According to Merriam-Webster surrender means: to agree to stop fighting, hiding, resisting, etc., because you know that you will not win or succeed. to give the control or use of (something) to someone else.
One morning in a coffee shop in Madison Georgia we met to discuss our next writing project and faced a moment of surrender. Not a waving the white flag kind of moment but a sinking into the acceptance of God’s will. Were we going to be all in for God with our writing? In our faith journey we must reach that point of no return with God, “to stop fighting, hiding, resisting, etc.”

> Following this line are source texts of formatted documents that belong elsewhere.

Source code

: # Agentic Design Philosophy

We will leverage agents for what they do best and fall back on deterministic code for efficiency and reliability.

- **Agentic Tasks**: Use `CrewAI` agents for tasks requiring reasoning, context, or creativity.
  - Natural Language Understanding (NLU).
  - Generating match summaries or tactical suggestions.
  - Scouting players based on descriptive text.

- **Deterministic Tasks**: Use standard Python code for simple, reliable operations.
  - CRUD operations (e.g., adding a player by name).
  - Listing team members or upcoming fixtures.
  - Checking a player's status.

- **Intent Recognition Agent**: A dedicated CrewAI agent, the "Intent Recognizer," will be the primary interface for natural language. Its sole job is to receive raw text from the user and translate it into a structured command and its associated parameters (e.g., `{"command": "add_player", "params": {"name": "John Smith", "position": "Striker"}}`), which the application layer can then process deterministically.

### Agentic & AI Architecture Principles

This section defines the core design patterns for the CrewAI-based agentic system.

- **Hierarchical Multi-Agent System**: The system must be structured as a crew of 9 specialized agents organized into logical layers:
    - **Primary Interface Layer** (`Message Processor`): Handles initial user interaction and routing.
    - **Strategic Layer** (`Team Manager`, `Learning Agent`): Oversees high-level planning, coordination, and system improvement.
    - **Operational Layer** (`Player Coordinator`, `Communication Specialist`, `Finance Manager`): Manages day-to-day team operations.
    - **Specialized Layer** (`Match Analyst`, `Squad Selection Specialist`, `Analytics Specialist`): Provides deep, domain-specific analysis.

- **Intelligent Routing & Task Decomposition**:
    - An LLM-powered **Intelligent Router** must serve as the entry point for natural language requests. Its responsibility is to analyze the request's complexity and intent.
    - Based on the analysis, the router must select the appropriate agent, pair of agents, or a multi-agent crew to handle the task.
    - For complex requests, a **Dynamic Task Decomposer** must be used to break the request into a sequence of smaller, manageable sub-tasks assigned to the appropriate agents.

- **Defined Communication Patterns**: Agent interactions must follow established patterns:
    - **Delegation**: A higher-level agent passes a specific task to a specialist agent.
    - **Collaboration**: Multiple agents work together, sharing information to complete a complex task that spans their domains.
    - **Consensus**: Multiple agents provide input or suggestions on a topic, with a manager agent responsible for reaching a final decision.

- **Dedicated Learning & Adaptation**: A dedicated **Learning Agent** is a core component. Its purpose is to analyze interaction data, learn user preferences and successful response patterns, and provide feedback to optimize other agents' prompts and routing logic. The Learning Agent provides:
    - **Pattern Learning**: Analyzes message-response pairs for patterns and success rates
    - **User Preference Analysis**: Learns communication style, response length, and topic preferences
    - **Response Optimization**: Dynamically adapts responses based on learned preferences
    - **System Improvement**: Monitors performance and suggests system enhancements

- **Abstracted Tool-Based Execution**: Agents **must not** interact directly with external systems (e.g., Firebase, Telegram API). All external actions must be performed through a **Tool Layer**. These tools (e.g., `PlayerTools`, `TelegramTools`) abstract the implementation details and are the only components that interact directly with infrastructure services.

After writing children’s books for twenty years – writing hard, striving pushing, promoting – the success was good and sweet. Just the letters from children alone were worth the effort. When we started The Shepherd’s Song we had never written a book for adults – all our manuscripts had been less than 100 pages long. All of our contacts in publishing were in the children’s world. Writing a book for adults seemed a little ill-advised and crazy.
We had written down the title. We had discussed the idea. We fought it at first. But the idea sat before us on a piece of paper on the table of the coffee shop. Beside the paper an open Bible turned to Psalm 23.
The Lord is my shepherd, I shall not want. Ps 23:1
The very words that prompted our idea challenged us as writers. Could we believe God’s promises in the psalm? Sometimes our first reaction to a calling from God is fear and resistance. “We can’t” “We have never” “There’s no way” We said all those things but as we let go of our resistance and surrendered to the idea, the fear was replaced by excitement.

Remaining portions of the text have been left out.